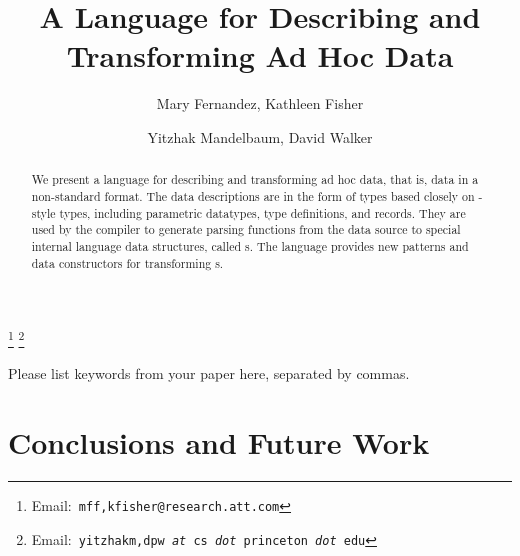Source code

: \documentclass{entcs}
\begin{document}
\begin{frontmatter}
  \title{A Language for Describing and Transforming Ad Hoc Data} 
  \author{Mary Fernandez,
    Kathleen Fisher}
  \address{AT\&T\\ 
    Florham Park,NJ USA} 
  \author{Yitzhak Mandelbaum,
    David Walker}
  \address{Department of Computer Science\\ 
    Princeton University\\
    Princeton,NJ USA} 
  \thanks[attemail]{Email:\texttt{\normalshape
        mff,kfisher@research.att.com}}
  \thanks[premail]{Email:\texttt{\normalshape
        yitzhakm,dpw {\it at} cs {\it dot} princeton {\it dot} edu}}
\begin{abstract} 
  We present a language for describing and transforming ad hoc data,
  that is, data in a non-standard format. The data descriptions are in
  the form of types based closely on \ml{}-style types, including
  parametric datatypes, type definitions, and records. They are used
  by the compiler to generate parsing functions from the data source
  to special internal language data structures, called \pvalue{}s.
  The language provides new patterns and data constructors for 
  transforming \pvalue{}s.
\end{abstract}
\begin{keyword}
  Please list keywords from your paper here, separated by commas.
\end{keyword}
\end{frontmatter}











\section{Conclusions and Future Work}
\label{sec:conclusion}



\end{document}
+ + + + +
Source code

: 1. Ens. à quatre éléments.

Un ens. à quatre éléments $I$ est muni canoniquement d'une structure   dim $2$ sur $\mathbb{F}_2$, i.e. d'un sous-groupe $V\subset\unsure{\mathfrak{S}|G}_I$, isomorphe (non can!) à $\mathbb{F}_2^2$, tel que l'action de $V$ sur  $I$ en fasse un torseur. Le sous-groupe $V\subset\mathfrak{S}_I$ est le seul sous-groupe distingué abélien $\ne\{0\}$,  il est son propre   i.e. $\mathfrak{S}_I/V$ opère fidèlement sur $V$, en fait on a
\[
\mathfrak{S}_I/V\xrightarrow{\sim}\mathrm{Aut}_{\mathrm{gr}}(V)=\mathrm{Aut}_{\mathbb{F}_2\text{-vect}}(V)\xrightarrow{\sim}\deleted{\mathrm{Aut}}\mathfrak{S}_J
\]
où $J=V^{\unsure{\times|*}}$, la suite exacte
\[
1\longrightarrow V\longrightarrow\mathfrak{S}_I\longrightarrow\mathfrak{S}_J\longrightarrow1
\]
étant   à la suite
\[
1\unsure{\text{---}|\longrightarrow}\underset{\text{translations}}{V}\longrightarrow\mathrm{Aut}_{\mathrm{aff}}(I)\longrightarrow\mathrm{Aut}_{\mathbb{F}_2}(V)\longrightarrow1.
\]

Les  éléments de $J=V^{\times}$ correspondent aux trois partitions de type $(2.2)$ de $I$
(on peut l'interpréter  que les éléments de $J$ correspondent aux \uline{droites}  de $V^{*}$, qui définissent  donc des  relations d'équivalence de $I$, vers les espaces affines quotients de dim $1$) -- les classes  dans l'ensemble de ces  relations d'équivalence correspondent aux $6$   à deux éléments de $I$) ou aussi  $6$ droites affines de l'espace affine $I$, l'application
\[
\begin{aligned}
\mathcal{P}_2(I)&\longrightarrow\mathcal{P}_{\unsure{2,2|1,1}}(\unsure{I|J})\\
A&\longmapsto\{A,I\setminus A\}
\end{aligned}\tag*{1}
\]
+ + + + +
### [WHAT IS REQUIRED]
Look over the data above and show each line that contains "éléments".

### [RESPONSE]
: 1. Ens. à quatre éléments.
Un ens. à quatre éléments $I$ est muni canoniquement d'une structure   dim $2$ sur $\mathbb{F}_2$, i.e. d'un sous-groupe $V\subset\unsure{\mathfrak{S}|G}_I$, isomorphe (non can!) à $\mathbb{F}_2^2$, tel que l'action de $V$ sur  $I$ en fasse un torseur. Le sous-groupe $V\subset\mathfrak{S}_I$ est le seul sous-groupe distingué abélien $\ne\{0\}$,  il est son propre   i.e. $\mathfrak{S}_I/V$ opère fidèlement sur $V$, en fait on a
Les  éléments de $J=V^{\times}$ correspondent aux trois partitions de type $(2.2)$ de $I$
(on peut l'interpréter  que les éléments de $J$ correspondent aux \uline{droites}  de $V^{*}$, qui définissent  donc des  relations d'équivalence de $I$, vers les espaces affines quotients de dim $1$) -- les classes  dans l'ensemble de ces  relations d'équivalence correspondent aux $6$   à deux éléments de $I$) ou aussi  $6$ droites affines de l'espace affine $I$, l'application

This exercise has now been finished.